A FIA marca duas novas reuniões para resolver a polémica do “buraco” nos motores antes do início da temporada

por Simone Scanu

5 min de leitura

A Fórmula 1 está num ponto de viragem, enquanto o auge do desporto motorizado se prepara para uma das mudanças regulamentares mais significativas em mais de uma década. No entanto, antes mesmo de a temporada de 2026 começar, a categoria enfrenta uma controvérsia sem precedentes que ameaça ofuscar o arranque da nova era das unidades de potência. A FIA tem agora agendadas duas reuniões decisivas esta semana — um workshop técnico na segunda-feira e, na quinta-feira, um encontro do Power Unit Advisory Committee (PUAC) — numa tentativa urgente de chegar a um consenso sobre o que se tornou a disputa regulamentar mais polémica do desporto.

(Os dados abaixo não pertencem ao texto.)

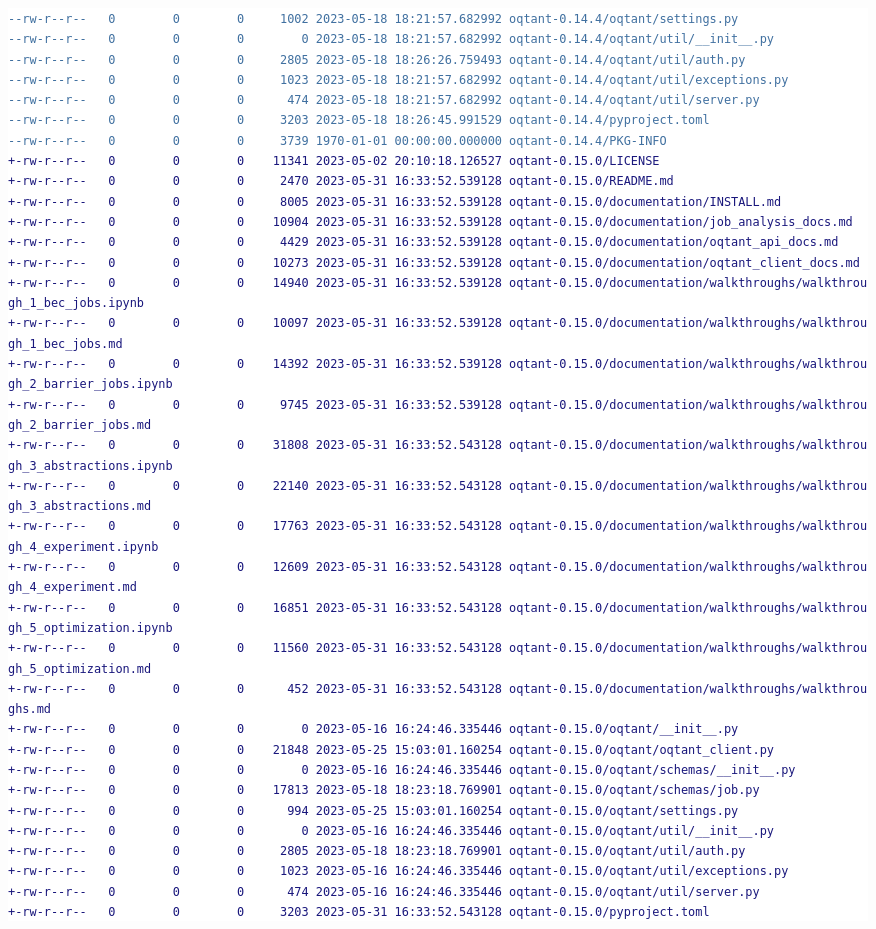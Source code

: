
 ```diff
--rw-r--r--   0        0        0     1002 2023-05-18 18:21:57.682992 oqtant-0.14.4/oqtant/settings.py
--rw-r--r--   0        0        0        0 2023-05-18 18:21:57.682992 oqtant-0.14.4/oqtant/util/__init__.py
--rw-r--r--   0        0        0     2805 2023-05-18 18:26:26.759493 oqtant-0.14.4/oqtant/util/auth.py
--rw-r--r--   0        0        0     1023 2023-05-18 18:21:57.682992 oqtant-0.14.4/oqtant/util/exceptions.py
--rw-r--r--   0        0        0      474 2023-05-18 18:21:57.682992 oqtant-0.14.4/oqtant/util/server.py
--rw-r--r--   0        0        0     3203 2023-05-18 18:26:45.991529 oqtant-0.14.4/pyproject.toml
--rw-r--r--   0        0        0     3739 1970-01-01 00:00:00.000000 oqtant-0.14.4/PKG-INFO
+-rw-r--r--   0        0        0    11341 2023-05-02 20:10:18.126527 oqtant-0.15.0/LICENSE
+-rw-r--r--   0        0        0     2470 2023-05-31 16:33:52.539128 oqtant-0.15.0/README.md
+-rw-r--r--   0        0        0     8005 2023-05-31 16:33:52.539128 oqtant-0.15.0/documentation/INSTALL.md
+-rw-r--r--   0        0        0    10904 2023-05-31 16:33:52.539128 oqtant-0.15.0/documentation/job_analysis_docs.md
+-rw-r--r--   0        0        0     4429 2023-05-31 16:33:52.539128 oqtant-0.15.0/documentation/oqtant_api_docs.md
+-rw-r--r--   0        0        0    10273 2023-05-31 16:33:52.539128 oqtant-0.15.0/documentation/oqtant_client_docs.md
+-rw-r--r--   0        0        0    14940 2023-05-31 16:33:52.539128 oqtant-0.15.0/documentation/walkthroughs/walkthrough_1_bec_jobs.ipynb
+-rw-r--r--   0        0        0    10097 2023-05-31 16:33:52.539128 oqtant-0.15.0/documentation/walkthroughs/walkthrough_1_bec_jobs.md
+-rw-r--r--   0        0        0    14392 2023-05-31 16:33:52.539128 oqtant-0.15.0/documentation/walkthroughs/walkthrough_2_barrier_jobs.ipynb
+-rw-r--r--   0        0        0     9745 2023-05-31 16:33:52.539128 oqtant-0.15.0/documentation/walkthroughs/walkthrough_2_barrier_jobs.md
+-rw-r--r--   0        0        0    31808 2023-05-31 16:33:52.543128 oqtant-0.15.0/documentation/walkthroughs/walkthrough_3_abstractions.ipynb
+-rw-r--r--   0        0        0    22140 2023-05-31 16:33:52.543128 oqtant-0.15.0/documentation/walkthroughs/walkthrough_3_abstractions.md
+-rw-r--r--   0        0        0    17763 2023-05-31 16:33:52.543128 oqtant-0.15.0/documentation/walkthroughs/walkthrough_4_experiment.ipynb
+-rw-r--r--   0        0        0    12609 2023-05-31 16:33:52.543128 oqtant-0.15.0/documentation/walkthroughs/walkthrough_4_experiment.md
+-rw-r--r--   0        0        0    16851 2023-05-31 16:33:52.543128 oqtant-0.15.0/documentation/walkthroughs/walkthrough_5_optimization.ipynb
+-rw-r--r--   0        0        0    11560 2023-05-31 16:33:52.543128 oqtant-0.15.0/documentation/walkthroughs/walkthrough_5_optimization.md
+-rw-r--r--   0        0        0      452 2023-05-31 16:33:52.543128 oqtant-0.15.0/documentation/walkthroughs/walkthroughs.md
+-rw-r--r--   0        0        0        0 2023-05-16 16:24:46.335446 oqtant-0.15.0/oqtant/__init__.py
+-rw-r--r--   0        0        0    21848 2023-05-25 15:03:01.160254 oqtant-0.15.0/oqtant/oqtant_client.py
+-rw-r--r--   0        0        0        0 2023-05-16 16:24:46.335446 oqtant-0.15.0/oqtant/schemas/__init__.py
+-rw-r--r--   0        0        0    17813 2023-05-18 18:23:18.769901 oqtant-0.15.0/oqtant/schemas/job.py
+-rw-r--r--   0        0        0      994 2023-05-25 15:03:01.160254 oqtant-0.15.0/oqtant/settings.py
+-rw-r--r--   0        0        0        0 2023-05-16 16:24:46.335446 oqtant-0.15.0/oqtant/util/__init__.py
+-rw-r--r--   0        0        0     2805 2023-05-18 18:23:18.769901 oqtant-0.15.0/oqtant/util/auth.py
+-rw-r--r--   0        0        0     1023 2023-05-16 16:24:46.335446 oqtant-0.15.0/oqtant/util/exceptions.py
+-rw-r--r--   0        0        0      474 2023-05-16 16:24:46.335446 oqtant-0.15.0/oqtant/util/server.py
+-rw-r--r--   0        0        0     3203 2023-05-31 16:33:52.543128 oqtant-0.15.0/pyproject.toml
```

A controvérsia gira em torno de um “buraco” — alguns diriam engenhoso — que Mercedes e Red Bull alegadamente descobriram nas especificações da taxa de compressão do novo regulamento de 2026. O que torna esta situação particularmente problemática é o facto de ter exposto ambiguidades no livro de regras que tanto a entidade reguladora como as equipas não anteciparam, criando um cenário em que inovação e interpretação do regulamento colidem de frente.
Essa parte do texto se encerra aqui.